Better a chorus of birds than a choir. Better an altar of leaves. Baptise me in rainfall and crown me with sunrise. If I am still, somehow, God’s child, let me find grace in the mysteries of bat-shriek and honeycomb.
Thea and I stepped through the graves, wooden crosses tilting in the frozen ground in various attitudes of age, and reached the heavy doors of the church. The varnish was peeling, snow sticking to the wrought iron spidering out from the boards. A heavy chain was looped through the handles.
Thea lay her hands flat on the doors and turned to me. ‘Shall we go inside?’
I pointed to the chain.
‘Here.’ Thea cast about to make sure no one was coming past, then pushed her shoulder against the door. After some resistance, the doors groaned apart, the chain jolting tight. Cold air reached us from within, smelling of stone and dust.
Thea glanced down. ‘Do you think you could squeeze in the gap?’
‘No.’
‘Try.’
I bent down and poked my head into the space. ‘Don’t let go now,’ I called out to Thea. ‘That door will crush my neck.’
‘Hurry up then,’ I heard Thea say.
I wriggled in further, turning sideways to squeeze my shoulders painfully past the wooden edge, and managed to haul myself forwards, my clogs falling off my feet. For a moment I lay prostrate in the aisle, eyes raised to the altar, before the door creaked closed behind me and the light was extinguished.
‘Thea?’ I stood and felt my way to the door, pressed my ear against the boards. The awful thought that she had left me in there, had trapped me as some kind of trick, dropped through my stomach. ‘Thea?!’
Silence, and then I heard her voice, muffled, on the other side. ‘Pull the handle!’ A fist, thumping.

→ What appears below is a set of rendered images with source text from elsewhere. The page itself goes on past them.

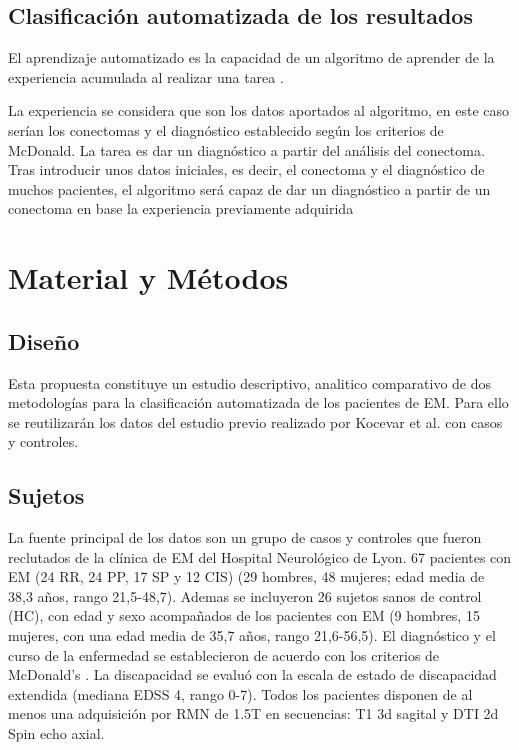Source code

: \documentclass[fleqn,10pt]{UICArticle} %
\begin{document}
\subsection{Clasificación automatizada de los resultados}

El aprendizaje automatizado es la capacidad de un algoritmo de aprender de la experiencia acumulada al realizar una tarea \cite{Friedman1997}.


La experiencia se considera que son los datos aportados al algoritmo, en este caso serían los conectomas y el diagnóstico establecido según los criterios de McDonald. La tarea es dar un diagnóstico a partir del análisis del conectoma. Tras introducir unos datos iniciales, es decir, el conectoma y el diagnóstico de muchos pacientes, el algoritmo será capaz de dar un diagnóstico a partir de un conectoma en base la experiencia previamente adquirida

\section{Material y Métodos}

\subsection{Diseño}

Esta propuesta constituye un estudio descriptivo, analitico comparativo de dos metodologías para la clasificación automatizada de los pacientes de EM. Para ello se reutilizarán los datos del estudio previo realizado por Kocevar et al. \cite{Kocevar2016} con casos y controles.

\subsection{Sujetos}
La fuente principal de los datos son un grupo de casos y controles que fueron reclutados de la clínica de EM del Hospital Neurológico de Lyon. 67 pacientes con EM (24 RR, 24 PP, 17 SP y 12 CIS) (29 hombres, 48 mujeres; edad media de 38,3 años, rango 21,5-48,7). Ademas se incluyeron 26 sujetos sanos de control (HC), con edad y sexo acompañados de los pacientes con EM (9 hombres, 15 mujeres, con una edad media de 35,7 años, rango 21,6-56,5). El diagnóstico y el curso de la enfermedad se establecieron de acuerdo con los criterios de McDonald's \cite{Polman2011}. La discapacidad se evaluó con la escala de estado de discapacidad extendida (mediana EDSS 4, rango 0-7). Todos los pacientes disponen de al menos una adquisición por RMN de 1.5T en secuencias: T1 3d sagital y DTI 2d Spin echo axial.
\end{document}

I found the iron grip and yanked with all my strength. The door eased open again, daylight striped across the wooden pews, and I saw Thea’s red headscarf appear in the gap. I stood to one side as she wriggled in on her stomach.
‘You can close it now,’ she said, rising to her feet, grinning.
‘No, it’s pitch-dark when it’s shut.’
Thea looked up and noticed the boards covering the windows, then took off a wooden clog and jammed it in the doorway. I let go. Dust rose in the narrow belt of daylight.
‘I can’t believe we’re in here,’ I whispered.
‘Why not?’
‘It’s . . . sacred.’
Thea walked down the aisle towards the altar, outstretched fingers brushing over the backs of the pews. ‘Sacredness is in the gathering of believers who come around God’s word,’ she said, voice echoing. ‘Wherever that may be. Not in a building.’ She turned around. ‘What happened to this place?’ she asked.
‘The commissioner came a few years ago,’ I whispered. ‘We all stood in front of the door and sang hymns until he left. But then he sent soldiers to come and arrest Pastor Flügel. My father and the other elders barred the way and read scripture to them while the pastor fled.’ I shivered, remembering my father’s mouth, wide with the word of God, the horses’ nostrils flaring inches away.
‘Did that work?’
‘No. They broke through. When they realised the pastor had gone, they let their horses shit in here. I remember cleaning it up afterwards, all the women singing hymns.’ I sat down in a pew on the women’s side. ‘Now, whenever I hear “Ein feste Burg ist unser Gott”, I smell manure.’